An Award-Winning Time at SC25

By Megan Johnson, NCSA
A pile of stickers from SC25.

Another year, another Supercomputing Conference successfully staffed. U.S. National Science Foundation ACCESS staff recently spent the week at SC25 supporting the ACCESS booth in St Louis. Staff greeted visitors to the booth and handed out our swag. We introduced conference attendees to our experts and answered a wide range of questions about what ACCESS can do for researchers.

Georgia Tech's SC25 Booth.
Georgia Tech greets visitors to their booth at SC25.

ACCESS Resource Providers (RPs) were also at the annual conference, many with their own booths. ACCESS RPs have long been recognized by HPCwire for their efforts in making world-class research possible. They work tirelessly to ensure researchers have the resources they need to accelerate their research and maximize the potential impact of their findings. In addition to the HPCwire awards given to the ACCESS program this year, affiliated Centers took home a number of awards that utilized ACCESS resources. Here are the awards that recognized the outstanding work done on resources allocated through ACCESS:

Best Use of HPC in Physical Sciences

PSC was recognized along with an international team of researchers that used JWST data and simulations on supercomputers, including Pittsburgh Supercomputing Center (PSC)’s Bridges-2 and San Diego Supercomputer Center (SDSC)’s Expanse, to identify and date three brown dwarfs in one of the Milky Way galaxy’s globular clusters for the first time. The scientists gained time on the high-performance computers via ACCESS, NSF’s network of supercomputing centers, in which PSC is a leading member.

PSC booth at SC25

Best Use of HPC in Energy

Researchers at NCSA and the University of Illinois Urbana-Champaign developed a deep learning operator, based on a virtual sensing digital twin and trained on the NVIDIA GH200-powered DeltaAI HPC cluster, to monitor inaccessible nuclear reactor locations in real-time. The work delivers predictions of critical and previously unmeasurable parameters 1,400× faster than traditional simulations, surpassing the limits of conventional sensors and AI methods.

Best Use of HPC in Industry (Automotive, Aerospace, Manufacturing, Chemical, etc.)

Researchers from the University of Illinois, the Massachusetts Institute of Technology (MIT), Sandia National Laboratories (SNL), and NCSA have developed a novel generative AI model, trained on NCSA’s Delta system. The model enables inverse design of complex patterned polymers by rapidly generating multiple high-fidelity manufacturing solutions from desired pattern images, and advances AI-driven materials design through HPC.

Best Use of HPC in Energy

Two graduate students from Tennessee State University leveraged ACCESS resources on Jetstream2 to reveal how biochar and optimized nitrogen use can improve soil health, reduce emissions, and support sustainable biofuel production. This research points toward scalable agricultural practices that can cut greenhouse gas emissions, reduce farmer reliance on costly fertilizers, and strengthen bioenergy and food security for society at large.

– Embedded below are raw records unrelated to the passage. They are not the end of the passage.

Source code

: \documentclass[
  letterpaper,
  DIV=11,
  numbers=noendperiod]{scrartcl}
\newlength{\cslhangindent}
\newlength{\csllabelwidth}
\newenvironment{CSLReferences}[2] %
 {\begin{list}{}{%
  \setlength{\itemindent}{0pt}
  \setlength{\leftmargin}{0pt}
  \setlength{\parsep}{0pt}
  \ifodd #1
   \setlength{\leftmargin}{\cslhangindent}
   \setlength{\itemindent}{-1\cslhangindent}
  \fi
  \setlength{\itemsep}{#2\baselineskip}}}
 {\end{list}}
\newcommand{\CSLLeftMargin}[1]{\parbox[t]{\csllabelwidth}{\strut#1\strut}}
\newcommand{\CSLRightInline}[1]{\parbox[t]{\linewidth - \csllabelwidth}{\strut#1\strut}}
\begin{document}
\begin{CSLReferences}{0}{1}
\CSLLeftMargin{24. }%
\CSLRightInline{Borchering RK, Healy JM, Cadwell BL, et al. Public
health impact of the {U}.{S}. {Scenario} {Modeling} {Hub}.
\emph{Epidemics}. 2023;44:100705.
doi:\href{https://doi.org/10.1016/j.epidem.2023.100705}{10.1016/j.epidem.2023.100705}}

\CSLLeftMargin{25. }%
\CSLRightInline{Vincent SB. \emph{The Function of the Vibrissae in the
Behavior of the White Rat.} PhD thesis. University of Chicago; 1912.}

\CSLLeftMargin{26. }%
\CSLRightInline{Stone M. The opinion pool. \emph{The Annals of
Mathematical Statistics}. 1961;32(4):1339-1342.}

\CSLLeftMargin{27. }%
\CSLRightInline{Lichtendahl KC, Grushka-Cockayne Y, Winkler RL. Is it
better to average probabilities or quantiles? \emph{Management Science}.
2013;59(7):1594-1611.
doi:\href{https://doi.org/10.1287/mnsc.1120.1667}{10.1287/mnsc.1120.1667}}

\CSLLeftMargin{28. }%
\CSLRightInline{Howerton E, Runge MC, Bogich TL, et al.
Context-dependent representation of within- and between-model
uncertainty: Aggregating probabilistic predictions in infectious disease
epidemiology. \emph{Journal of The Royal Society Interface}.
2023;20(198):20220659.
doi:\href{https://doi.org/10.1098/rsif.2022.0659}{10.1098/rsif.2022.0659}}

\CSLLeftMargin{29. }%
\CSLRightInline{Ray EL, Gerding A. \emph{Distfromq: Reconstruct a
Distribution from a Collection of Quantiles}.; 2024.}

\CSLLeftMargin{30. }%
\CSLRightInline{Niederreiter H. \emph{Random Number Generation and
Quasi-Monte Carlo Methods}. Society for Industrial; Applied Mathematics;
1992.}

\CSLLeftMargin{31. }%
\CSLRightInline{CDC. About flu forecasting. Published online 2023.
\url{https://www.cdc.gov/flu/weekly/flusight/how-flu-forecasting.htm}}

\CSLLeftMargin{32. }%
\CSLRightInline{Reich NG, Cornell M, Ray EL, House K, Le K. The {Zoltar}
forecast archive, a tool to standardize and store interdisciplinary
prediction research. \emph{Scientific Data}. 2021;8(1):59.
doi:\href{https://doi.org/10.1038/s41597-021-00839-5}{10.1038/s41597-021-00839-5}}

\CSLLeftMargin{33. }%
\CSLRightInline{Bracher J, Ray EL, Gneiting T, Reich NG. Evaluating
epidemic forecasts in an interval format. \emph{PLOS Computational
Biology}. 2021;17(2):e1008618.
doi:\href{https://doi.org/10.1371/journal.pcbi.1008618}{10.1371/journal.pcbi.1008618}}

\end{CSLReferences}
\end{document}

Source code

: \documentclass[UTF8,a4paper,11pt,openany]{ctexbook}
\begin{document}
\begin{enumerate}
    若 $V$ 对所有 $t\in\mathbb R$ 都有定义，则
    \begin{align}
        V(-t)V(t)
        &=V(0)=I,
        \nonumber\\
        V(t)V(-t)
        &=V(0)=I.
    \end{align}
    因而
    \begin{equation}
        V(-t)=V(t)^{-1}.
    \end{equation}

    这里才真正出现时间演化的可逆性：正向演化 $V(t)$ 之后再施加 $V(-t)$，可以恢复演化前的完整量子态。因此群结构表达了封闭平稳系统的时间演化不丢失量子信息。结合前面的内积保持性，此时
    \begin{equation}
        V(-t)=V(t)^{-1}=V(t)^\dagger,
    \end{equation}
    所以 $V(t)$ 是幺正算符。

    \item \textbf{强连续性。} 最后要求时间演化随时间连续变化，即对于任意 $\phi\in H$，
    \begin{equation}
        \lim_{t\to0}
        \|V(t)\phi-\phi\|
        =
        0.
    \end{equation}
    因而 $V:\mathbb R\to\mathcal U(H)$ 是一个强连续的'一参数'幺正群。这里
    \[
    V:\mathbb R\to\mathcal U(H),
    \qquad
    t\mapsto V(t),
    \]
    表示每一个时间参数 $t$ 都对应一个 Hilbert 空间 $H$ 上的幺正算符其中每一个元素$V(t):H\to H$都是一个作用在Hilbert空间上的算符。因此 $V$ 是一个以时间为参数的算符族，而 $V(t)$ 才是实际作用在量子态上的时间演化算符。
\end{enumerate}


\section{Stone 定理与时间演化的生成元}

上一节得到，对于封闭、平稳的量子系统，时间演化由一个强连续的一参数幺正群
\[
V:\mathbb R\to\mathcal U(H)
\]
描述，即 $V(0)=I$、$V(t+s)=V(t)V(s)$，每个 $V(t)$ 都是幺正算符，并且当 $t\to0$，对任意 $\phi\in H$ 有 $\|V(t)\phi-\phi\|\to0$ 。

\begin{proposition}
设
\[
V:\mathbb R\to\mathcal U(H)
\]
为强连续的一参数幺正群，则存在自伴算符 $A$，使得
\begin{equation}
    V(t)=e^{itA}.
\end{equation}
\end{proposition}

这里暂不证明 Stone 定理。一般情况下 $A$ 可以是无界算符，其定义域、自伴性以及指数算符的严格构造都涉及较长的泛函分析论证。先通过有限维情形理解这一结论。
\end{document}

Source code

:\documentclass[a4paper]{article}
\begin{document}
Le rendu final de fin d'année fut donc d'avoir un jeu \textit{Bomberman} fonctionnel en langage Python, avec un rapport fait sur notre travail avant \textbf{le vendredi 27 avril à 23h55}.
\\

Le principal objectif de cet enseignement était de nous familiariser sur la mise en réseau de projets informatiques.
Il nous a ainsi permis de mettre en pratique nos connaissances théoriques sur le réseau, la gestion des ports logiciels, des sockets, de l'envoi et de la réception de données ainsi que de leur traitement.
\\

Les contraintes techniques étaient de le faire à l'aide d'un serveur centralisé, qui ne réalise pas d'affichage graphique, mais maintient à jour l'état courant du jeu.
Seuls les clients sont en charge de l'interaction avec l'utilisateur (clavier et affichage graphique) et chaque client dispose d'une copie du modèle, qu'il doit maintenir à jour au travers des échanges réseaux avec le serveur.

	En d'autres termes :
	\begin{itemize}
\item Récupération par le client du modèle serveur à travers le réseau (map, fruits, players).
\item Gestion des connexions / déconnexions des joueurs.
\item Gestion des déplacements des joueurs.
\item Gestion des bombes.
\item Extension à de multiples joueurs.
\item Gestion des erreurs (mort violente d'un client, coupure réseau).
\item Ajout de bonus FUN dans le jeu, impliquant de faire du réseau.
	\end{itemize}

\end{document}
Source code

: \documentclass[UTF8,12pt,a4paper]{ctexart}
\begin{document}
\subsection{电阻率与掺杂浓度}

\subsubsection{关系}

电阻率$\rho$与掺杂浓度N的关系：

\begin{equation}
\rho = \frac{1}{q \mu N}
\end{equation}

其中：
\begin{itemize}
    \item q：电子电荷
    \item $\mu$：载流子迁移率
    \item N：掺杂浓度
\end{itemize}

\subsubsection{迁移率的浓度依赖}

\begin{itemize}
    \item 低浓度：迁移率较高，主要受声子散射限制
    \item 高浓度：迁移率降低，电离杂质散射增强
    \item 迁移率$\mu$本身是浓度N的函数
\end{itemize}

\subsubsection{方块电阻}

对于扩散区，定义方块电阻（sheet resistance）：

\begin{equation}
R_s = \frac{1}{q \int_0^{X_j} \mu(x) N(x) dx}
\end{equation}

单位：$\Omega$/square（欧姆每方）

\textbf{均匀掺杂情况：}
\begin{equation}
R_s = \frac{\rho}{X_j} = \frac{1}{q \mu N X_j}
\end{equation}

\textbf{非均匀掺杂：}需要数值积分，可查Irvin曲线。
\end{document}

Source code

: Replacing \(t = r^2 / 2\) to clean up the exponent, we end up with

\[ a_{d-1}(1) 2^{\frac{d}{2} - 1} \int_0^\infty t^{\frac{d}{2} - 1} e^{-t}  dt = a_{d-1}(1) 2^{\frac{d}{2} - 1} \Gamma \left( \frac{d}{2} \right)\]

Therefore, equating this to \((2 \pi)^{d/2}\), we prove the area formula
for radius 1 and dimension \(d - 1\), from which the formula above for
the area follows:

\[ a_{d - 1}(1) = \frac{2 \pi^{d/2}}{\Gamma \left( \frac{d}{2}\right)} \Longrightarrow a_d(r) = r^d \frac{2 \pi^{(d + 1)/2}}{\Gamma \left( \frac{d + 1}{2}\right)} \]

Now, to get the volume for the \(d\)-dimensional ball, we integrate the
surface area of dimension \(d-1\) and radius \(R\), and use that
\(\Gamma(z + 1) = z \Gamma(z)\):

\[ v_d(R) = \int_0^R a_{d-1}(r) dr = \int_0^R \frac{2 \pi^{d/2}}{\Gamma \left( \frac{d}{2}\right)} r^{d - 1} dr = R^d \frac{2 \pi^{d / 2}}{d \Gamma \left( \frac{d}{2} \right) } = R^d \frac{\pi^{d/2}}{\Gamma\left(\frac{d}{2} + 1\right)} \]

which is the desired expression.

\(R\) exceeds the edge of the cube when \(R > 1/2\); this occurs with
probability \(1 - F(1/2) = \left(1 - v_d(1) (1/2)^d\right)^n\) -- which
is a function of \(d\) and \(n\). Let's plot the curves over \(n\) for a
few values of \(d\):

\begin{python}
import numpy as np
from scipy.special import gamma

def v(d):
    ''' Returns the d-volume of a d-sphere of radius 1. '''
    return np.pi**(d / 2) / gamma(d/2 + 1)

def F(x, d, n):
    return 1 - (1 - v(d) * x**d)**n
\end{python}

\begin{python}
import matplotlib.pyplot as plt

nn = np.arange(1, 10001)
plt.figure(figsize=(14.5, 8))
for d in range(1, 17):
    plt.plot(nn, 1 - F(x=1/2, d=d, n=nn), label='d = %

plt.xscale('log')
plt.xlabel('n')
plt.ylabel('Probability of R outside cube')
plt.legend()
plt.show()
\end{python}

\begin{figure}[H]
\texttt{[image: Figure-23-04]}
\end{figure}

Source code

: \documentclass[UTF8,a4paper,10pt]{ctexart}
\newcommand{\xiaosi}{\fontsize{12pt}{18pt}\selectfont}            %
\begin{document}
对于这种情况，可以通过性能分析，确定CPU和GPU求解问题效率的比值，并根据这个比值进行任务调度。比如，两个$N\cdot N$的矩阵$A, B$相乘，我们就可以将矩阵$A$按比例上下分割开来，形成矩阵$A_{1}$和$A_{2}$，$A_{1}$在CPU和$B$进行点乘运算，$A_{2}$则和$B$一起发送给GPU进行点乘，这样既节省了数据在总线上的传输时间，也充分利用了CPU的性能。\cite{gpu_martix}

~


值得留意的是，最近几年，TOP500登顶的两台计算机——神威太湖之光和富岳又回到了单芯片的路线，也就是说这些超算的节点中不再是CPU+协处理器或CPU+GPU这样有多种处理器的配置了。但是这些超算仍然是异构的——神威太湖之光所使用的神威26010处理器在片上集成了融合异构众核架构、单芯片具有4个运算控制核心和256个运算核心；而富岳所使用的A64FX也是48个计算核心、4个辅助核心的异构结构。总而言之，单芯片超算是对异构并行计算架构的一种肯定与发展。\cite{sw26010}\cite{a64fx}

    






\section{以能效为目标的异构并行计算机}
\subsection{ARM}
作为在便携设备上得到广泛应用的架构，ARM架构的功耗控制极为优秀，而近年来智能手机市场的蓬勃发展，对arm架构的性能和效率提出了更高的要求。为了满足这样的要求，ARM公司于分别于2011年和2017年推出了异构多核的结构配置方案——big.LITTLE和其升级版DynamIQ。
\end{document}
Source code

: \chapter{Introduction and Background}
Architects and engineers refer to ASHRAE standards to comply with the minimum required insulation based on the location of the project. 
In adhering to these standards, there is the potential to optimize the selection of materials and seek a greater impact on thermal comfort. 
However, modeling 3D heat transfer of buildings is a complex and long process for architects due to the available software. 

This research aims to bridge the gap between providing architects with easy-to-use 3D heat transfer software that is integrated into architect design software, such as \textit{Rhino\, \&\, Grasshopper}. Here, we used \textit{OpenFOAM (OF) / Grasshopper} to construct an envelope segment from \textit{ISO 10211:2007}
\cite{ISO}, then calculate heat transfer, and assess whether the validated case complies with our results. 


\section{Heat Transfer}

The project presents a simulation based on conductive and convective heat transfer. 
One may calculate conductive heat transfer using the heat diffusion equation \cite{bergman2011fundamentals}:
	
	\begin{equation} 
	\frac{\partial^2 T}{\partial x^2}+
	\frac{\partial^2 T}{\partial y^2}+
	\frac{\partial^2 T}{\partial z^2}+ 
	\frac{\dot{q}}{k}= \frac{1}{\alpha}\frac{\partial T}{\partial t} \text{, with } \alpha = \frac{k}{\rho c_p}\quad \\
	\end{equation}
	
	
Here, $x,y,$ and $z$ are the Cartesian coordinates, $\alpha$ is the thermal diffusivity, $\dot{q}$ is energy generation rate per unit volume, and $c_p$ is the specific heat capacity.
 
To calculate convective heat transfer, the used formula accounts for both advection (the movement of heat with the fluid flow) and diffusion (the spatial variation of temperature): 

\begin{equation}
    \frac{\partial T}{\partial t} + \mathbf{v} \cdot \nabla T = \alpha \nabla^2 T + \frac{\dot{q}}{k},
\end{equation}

Best Use of HPC in Life Sciences

Researchers at the New Jersey Institute of Technology (NJIT) and the University of Florida used the Expanse HPC system at SDSC to make a groundbreaking discovery about the characterization of hemodynamics in blood vessel sprouts. The work created a foundation for better understanding and prediction of how new blood vessels grow.

Best Use of HPC in the Cloud

The NSF-funded Early-concept Grants for Exploratory Research (EAGER) project at SDSC provides in-depth support to research groups. The effort concentrates on using the NVIDIA DGX cloud platform with a focus on optimization of system setups, performance monitoring, and determining the best ways to run NSF’s National Artificial Intelligence Research Resource (NAIRR) pilot projects on the resources.

TACC's booth at SC25
TACC staff hand out swag and greet visitors at SC25.

Best Use of HPC in Physical Sciences

Researchers at Lawrence Livermore National Laboratory (LLNL), UC San Diego/Scripps, and UT Austin built a real-time tsunami digital twin using the HPE Cray supercomputer El Capitan and TACC systems Frontera, Lonestar6, Stampede3, and Vista. The system turns ocean pressure sensor data and physics-based models into localized forecasts in under 0.2 seconds, which is about 10 billion times faster than traditional methods. This achievement cuts false alarms and speeds credible warnings.

Best Use of HPC in Financial Services

Cornell University researchers leveraged ACCESS allocations on TACC’s Stampede3 to model how debt relief design and mortgage firm behavior shaped the U.S. foreclosure crisis. This produced insights that earned international recognition in regulatory economics.